* **EXERCISE AIM**
Every line of the entries below from the one containing "1. 新しいブラウザー タブで、[Azure" to the one containing "1. アカウントへのサインインを求められた場合は、Azure 資格情報を使用します。", both ends included, must be written out exactly. No other line belongs in the answer.

* **DATA RECORDS**
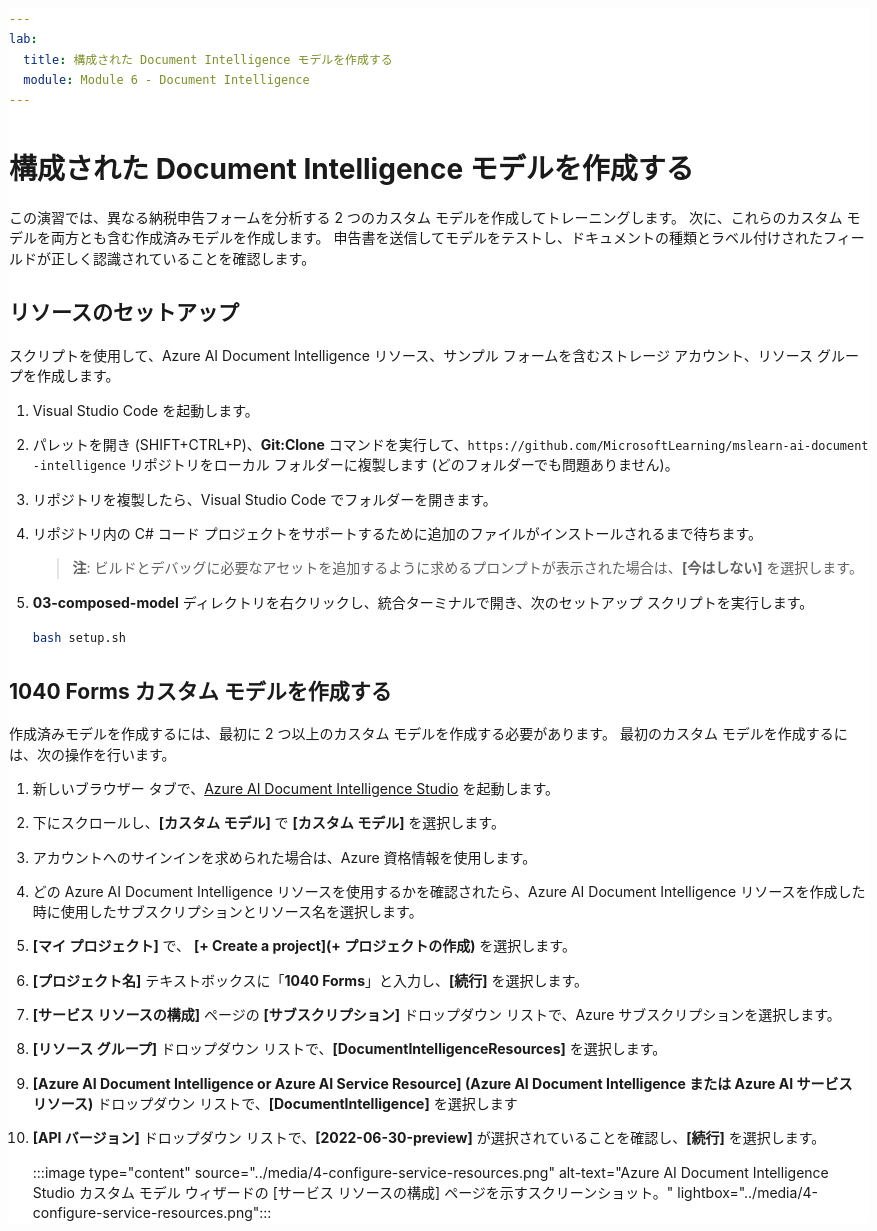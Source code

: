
 ```yaml
---
lab:
  title: 構成された Document Intelligence モデルを作成する
  module: Module 6 - Document Intelligence
---
```


# 構成された Document Intelligence モデルを作成する

この演習では、異なる納税申告フォームを分析する 2 つのカスタム モデルを作成してトレーニングします。 次に、これらのカスタム モデルを両方とも含む作成済みモデルを作成します。 申告書を送信してモデルをテストし、ドキュメントの種類とラベル付けされたフィールドが正しく認識されていることを確認します。

## リソースのセットアップ

スクリプトを使用して、Azure AI Document Intelligence リソース、サンプル フォームを含むストレージ アカウント、リソース グループを作成します。

1. Visual Studio Code を起動します。
1. パレットを開き (SHIFT+CTRL+P)、**Git:Clone** コマンドを実行して、`https://github.com/MicrosoftLearning/mslearn-ai-document-intelligence` リポジトリをローカル フォルダーに複製します (どのフォルダーでも問題ありません)。
1. リポジトリを複製したら、Visual Studio Code でフォルダーを開きます。
1. リポジトリ内の C# コード プロジェクトをサポートするために追加のファイルがインストールされるまで待ちます。

    > **注**: ビルドとデバッグに必要なアセットを追加するように求めるプロンプトが表示された場合は、**[今はしない]** を選択します。

1. **03-composed-model** ディレクトリを右クリックし、統合ターミナルで開き、次のセットアップ スクリプトを実行します。

   ``` bash
   bash setup.sh
   ```

## 1040 Forms カスタム モデルを作成する

作成済みモデルを作成するには、最初に 2 つ以上のカスタム モデルを作成する必要があります。 最初のカスタム モデルを作成するには、次の操作を行います。

1. 新しいブラウザー タブで、[Azure AI Document Intelligence Studio](https://formrecognizer.appliedai.azure.com/studio) を起動します。
1. 下にスクロールし、**[カスタム モデル]** で **[カスタム モデル]** を選択します。
1. アカウントへのサインインを求められた場合は、Azure 資格情報を使用します。
1. どの Azure AI Document Intelligence リソースを使用するかを確認されたら、Azure AI Document Intelligence リソースを作成した時に使用したサブスクリプションとリソース名を選択します。
1. **[マイ プロジェクト]** で、 **[+ Create a project](+ プロジェクトの作成)** を選択します。
1. **[プロジェクト名]** テキストボックスに「**1040 Forms**」と入力し、**[続行]** を選択します。
1. **[サービス リソースの構成]** ページの **[サブスクリプション]** ドロップダウン リストで、Azure サブスクリプションを選択します。
1. **[リソース グループ]** ドロップダウン リストで、**[DocumentIntelligenceResources]** を選択します。
1. **[Azure AI Document Intelligence or Azure AI Service Resource] (Azure AI Document Intelligence または Azure AI サービス リソース)** ドロップダウン リストで、**[DocumentIntelligence]** を選択します
1. **[API バージョン]** ドロップダウン リストで、**[2022-06-30-preview]** が選択されていることを確認し、**[続行]** を選択します。

    :::image type="content" source="../media/4-configure-service-resources.png" alt-text="Azure AI Document Intelligence Studio カスタム モデル ウィザードの [サービス リソースの構成] ページを示すスクリーンショット。" lightbox="../media/4-configure-service-resources.png":::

* **RESPONSE TO THE TASK**
1. 新しいブラウザー タブで、[Azure AI Document Intelligence Studio](https://formrecognizer.appliedai.azure.com/studio) を起動します。
1. 下にスクロールし、**[カスタム モデル]** で **[カスタム モデル]** を選択します。
1. アカウントへのサインインを求められた場合は、Azure 資格情報を使用します。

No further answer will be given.